Report only the number of lines in the records that contain the word "model".

**Supplied material**
******************************

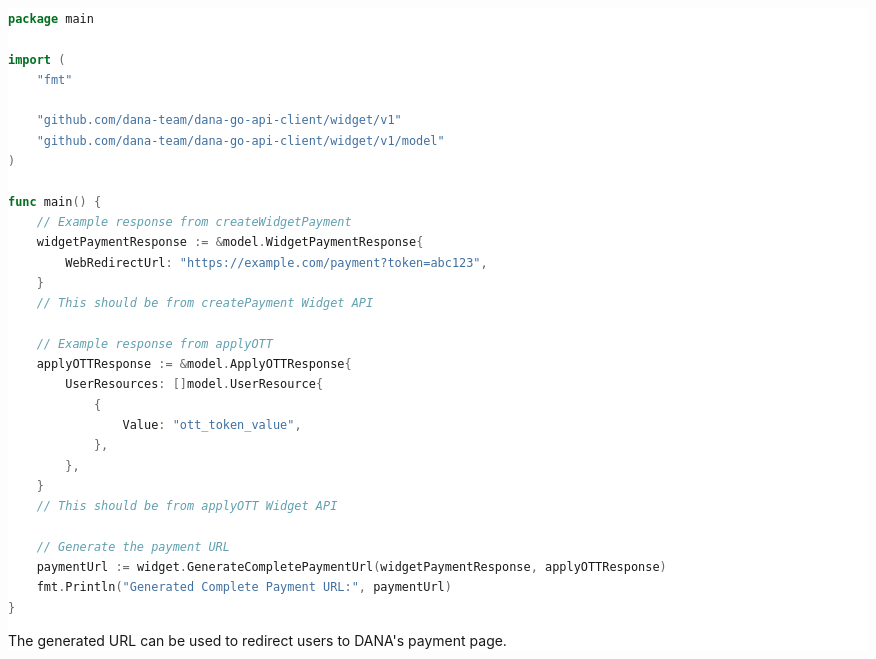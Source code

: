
```go
package main

import (
	"fmt"

	"github.com/dana-team/dana-go-api-client/widget/v1"
	"github.com/dana-team/dana-go-api-client/widget/v1/model"
)

func main() {
	// Example response from createWidgetPayment
	widgetPaymentResponse := &model.WidgetPaymentResponse{
		WebRedirectUrl: "https://example.com/payment?token=abc123",
	}
	// This should be from createPayment Widget API

	// Example response from applyOTT
	applyOTTResponse := &model.ApplyOTTResponse{
		UserResources: []model.UserResource{
			{
				Value: "ott_token_value",
			},
		},
	}
	// This should be from applyOTT Widget API

	// Generate the payment URL
	paymentUrl := widget.GenerateCompletePaymentUrl(widgetPaymentResponse, applyOTTResponse)
	fmt.Println("Generated Complete Payment URL:", paymentUrl)
}
```

The generated URL can be used to redirect users to DANA's payment page.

******************************

**Solution**
4